START Provided material

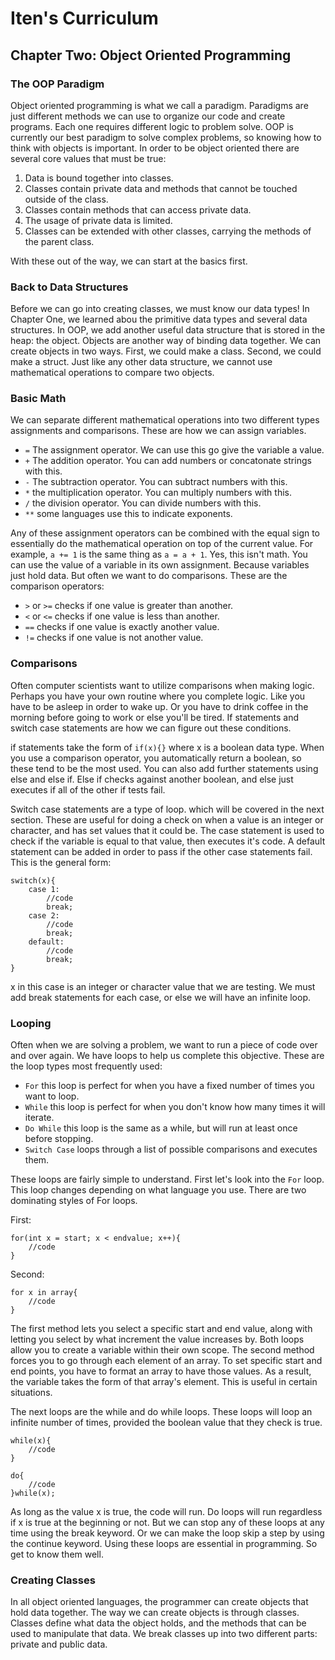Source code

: # Iten's Curriculum

## Chapter Two: Object Oriented Programming

### The OOP Paradigm
Object oriented programming is what we call a paradigm. Paradigms
are just different methods we can use to organize our code and
create programs. Each one requires different logic to problem solve.
OOP is currently our best paradigm to solve complex problems, so
knowing how to think with objects is important. In order to be
object oriented there are several core values that must be true:  

1. Data is bound together into classes.  
2. Classes contain private data and methods that cannot be 
touched outside of the class.  
3. Classes contain methods that can access private data.  
4. The usage of private data is limited.  
5. Classes can be extended with other classes, carrying the
methods of the parent class.  

With these out of the way, we can start at the basics first.  

### Back to Data Structures
Before we can go into creating classes, we must know our data types!
In Chapter One, we learned abou the primitive data types and several
data structures. In OOP, we add another useful data structure that is
stored in the heap: the object. Objects are another way of binding
data together. We can create objects in two ways. First, we could make
a class. Second, we could make a struct. Just like any other data structure,
we cannot use mathematical operations to compare two objects.  

### Basic Math
We can separate different mathematical operations into two different types
assignments and comparisons. These are how we can assign variables.  

- `=` The assignment operator. We can use this go give the variable a value.  
- `+` The addition operator. You can add numbers or concatonate strings with this.  
- `-` The subtraction operator. You can subtract numbers with this.  
- `*` the multiplication operator. You can multiply numbers with this.  
- `/` the division operator. You can divide numbers with this.  
- `**` some languages use this to indicate exponents.  

Any of these assignment operators can be combined with the equal sign to
essentially do the mathematical operation on top of the current value. For
example, `a += 1` is the same thing as `a = a + 1`. Yes, this isn't math.
You can use the value of a variable in its own assignment. Because variables
just hold data. But often we want to do comparisons. These are the comparison
operators:  

- `>` or `>=` checks if one value is greater than another.  
- `<` or `<=` checks if one value is less than another.  
- `==` checks if one value is exactly another value.  
- `!=` checks if one value is not another value.  

### Comparisons
Often computer scientists want to utilize comparisons when making logic. Perhaps
you have your own routine where you complete logic. Like you have to be asleep in
order to wake up. Or you have to drink coffee in the morning before going to work 
or else you'll be tired. If statements and switch case statements are how we can
figure out these conditions.  

if statements take the form of `if(x){}` where x is a boolean data type. When you use
a comparison operator, you automatically return a boolean, so these tend to be the
most used. You can also add further statements using else and else if. Else if checks
against another boolean, and else just executes if all of the other if tests fail.  

Switch case statements are a type of loop. which will be covered in the next section.
These are useful for doing a check on when a value is an integer or character, and has
set values that it could be. The case statement is used to check if the variable is equal
to that value, then executes it's code. A default statement can be added in order to pass
if the other case statements fail. This is the general form:  

```
switch(x){
	case 1:
		//code
		break;
	case 2:
		//code
		break;
	default:
		//code
		break;
} 
```

x in this case is an integer or character value that we are testing. We must add break
statements for each case, or else we will have an infinite loop.  

### Looping
Often when we are solving a problem, we want to run a piece of code over and over again.
We have loops to help us complete this objective. These are the loop types most frequently
used:  

- `For` this loop is perfect for when you have a fixed number of times you want to loop.  
- `While` this loop is perfect for when you don't know how many times it will iterate.  
- `Do While` this loop is the same as a while, but will run at least once before stopping.  
- `Switch Case` loops through a list of possible comparisons and executes them.  

These loops are fairly simple to understand. First let's look into the `For` loop. This
loop changes depending on what language you use. There are two dominating styles of For
loops.  

First:    
```
for(int x = start; x < endvalue; x++){
	//code
}
```

Second:  
```
for x in array{
	//code
}
```

The first method lets you select a specific start and end value, along with letting you
select by what increment the value increases by. Both loops allow you to create a variable
within their own scope. The second method forces you to go through each element of an array.
To set specific start and end points, you have to format an array to have those values. As
a result, the variable takes the form of that array's element. This is useful in certain
situations.  

The next loops are the while and do while loops. These loops will loop an infinite number
of times, provided the boolean value that they check is true.  

```
while(x){
	//code
}
```

```
do{
	//code
}while(x);
```

As long as the value x is true, the code will run. Do loops will run regardless if x is true
at the beginning or not. But we can stop any of these loops at any time using the break keyword.
Or we can make the loop skip a step by using the continue keyword. Using these loops are essential
in programming. So get to know them well.  

### Creating Classes
In all object oriented languages, the programmer can create objects that hold data together. The
way we can create objects is through classes. Classes define what data the object holds, and the
methods that can be used to manipulate that data. We break classes up into two different parts:
private and public data.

END Provided material

__How to complete this task__.
Each line from the one that contains "To set specific" to the end of the data should be set down exactly, both ends included.

__Answer to this exercise__.
To set specific start and end points, you have to format an array to have those values. As
a result, the variable takes the form of that array's element. This is useful in certain
situations.  

The next loops are the while and do while loops. These loops will loop an infinite number
of times, provided the boolean value that they check is true.  

```
while(x){
	//code
}
```

```
do{
	//code
}while(x);
```

As long as the value x is true, the code will run. Do loops will run regardless if x is true
at the beginning or not. But we can stop any of these loops at any time using the break keyword.
Or we can make the loop skip a step by using the continue keyword. Using these loops are essential
in programming. So get to know them well.  

### Creating Classes
In all object oriented languages, the programmer can create objects that hold data together. The
way we can create objects is through classes. Classes define what data the object holds, and the
methods that can be used to manipulate that data. We break classes up into two different parts:
private and public data.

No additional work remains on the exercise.